(Saved data entries)
##########

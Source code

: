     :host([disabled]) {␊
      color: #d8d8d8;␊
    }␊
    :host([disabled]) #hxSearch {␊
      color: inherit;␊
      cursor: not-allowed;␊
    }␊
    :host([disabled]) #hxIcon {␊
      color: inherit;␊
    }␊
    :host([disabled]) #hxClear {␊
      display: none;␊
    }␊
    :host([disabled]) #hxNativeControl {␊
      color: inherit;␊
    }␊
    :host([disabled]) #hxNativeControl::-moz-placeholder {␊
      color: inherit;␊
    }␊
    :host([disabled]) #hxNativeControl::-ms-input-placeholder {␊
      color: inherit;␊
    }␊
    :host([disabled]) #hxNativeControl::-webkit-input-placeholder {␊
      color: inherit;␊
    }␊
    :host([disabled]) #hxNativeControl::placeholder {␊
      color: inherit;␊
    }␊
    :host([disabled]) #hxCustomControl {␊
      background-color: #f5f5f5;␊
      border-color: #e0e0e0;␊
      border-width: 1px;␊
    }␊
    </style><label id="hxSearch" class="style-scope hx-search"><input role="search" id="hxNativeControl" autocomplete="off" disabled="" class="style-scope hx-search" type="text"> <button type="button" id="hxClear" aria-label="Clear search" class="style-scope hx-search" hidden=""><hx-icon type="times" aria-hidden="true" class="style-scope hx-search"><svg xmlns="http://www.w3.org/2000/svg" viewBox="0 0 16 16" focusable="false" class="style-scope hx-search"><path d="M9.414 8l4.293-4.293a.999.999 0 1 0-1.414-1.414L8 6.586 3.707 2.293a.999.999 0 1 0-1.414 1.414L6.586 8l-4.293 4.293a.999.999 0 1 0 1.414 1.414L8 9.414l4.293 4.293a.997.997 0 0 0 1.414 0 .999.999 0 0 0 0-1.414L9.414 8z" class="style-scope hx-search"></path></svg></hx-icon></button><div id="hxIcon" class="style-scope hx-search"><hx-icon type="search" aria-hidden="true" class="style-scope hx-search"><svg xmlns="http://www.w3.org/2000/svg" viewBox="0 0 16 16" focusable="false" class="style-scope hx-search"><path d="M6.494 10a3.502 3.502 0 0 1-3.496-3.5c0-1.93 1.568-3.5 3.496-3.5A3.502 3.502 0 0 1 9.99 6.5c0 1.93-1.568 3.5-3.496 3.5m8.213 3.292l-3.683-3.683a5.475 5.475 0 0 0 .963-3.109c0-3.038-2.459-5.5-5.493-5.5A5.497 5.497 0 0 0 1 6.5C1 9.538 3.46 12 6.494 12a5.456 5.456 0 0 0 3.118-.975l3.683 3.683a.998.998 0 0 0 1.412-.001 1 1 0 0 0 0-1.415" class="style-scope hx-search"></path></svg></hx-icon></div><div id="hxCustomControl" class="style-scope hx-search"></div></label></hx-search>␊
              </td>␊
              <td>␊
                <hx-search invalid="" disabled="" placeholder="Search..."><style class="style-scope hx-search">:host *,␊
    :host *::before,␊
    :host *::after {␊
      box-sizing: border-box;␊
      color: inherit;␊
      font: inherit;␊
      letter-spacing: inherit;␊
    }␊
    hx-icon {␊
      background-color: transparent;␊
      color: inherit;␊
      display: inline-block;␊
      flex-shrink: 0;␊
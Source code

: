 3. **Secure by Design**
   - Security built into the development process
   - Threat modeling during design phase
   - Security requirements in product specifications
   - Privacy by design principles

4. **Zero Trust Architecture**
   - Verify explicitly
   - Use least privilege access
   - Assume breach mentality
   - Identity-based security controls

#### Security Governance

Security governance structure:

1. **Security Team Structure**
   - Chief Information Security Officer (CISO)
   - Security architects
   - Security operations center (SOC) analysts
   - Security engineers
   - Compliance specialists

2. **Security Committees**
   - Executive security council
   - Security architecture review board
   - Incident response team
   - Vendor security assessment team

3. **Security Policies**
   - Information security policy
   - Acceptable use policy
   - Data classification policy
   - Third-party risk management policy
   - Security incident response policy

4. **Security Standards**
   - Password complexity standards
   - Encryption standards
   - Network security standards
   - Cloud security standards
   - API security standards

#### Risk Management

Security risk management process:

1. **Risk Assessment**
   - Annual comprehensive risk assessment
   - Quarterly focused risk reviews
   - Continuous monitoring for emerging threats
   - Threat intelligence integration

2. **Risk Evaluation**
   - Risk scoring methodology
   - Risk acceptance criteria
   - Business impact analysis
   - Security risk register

##########

(Your goal):
Your answer should consist solely of the lines above from the line with "- Security architects" to the line with "- Information security policy", both included, reproduced exactly.

(Completed task):
   - Security architects
   - Security operations center (SOC) analysts
   - Security engineers
   - Compliance specialists

2. **Security Committees**
   - Executive security council
   - Security architecture review board
   - Incident response team
   - Vendor security assessment team

3. **Security Policies**
   - Information security policy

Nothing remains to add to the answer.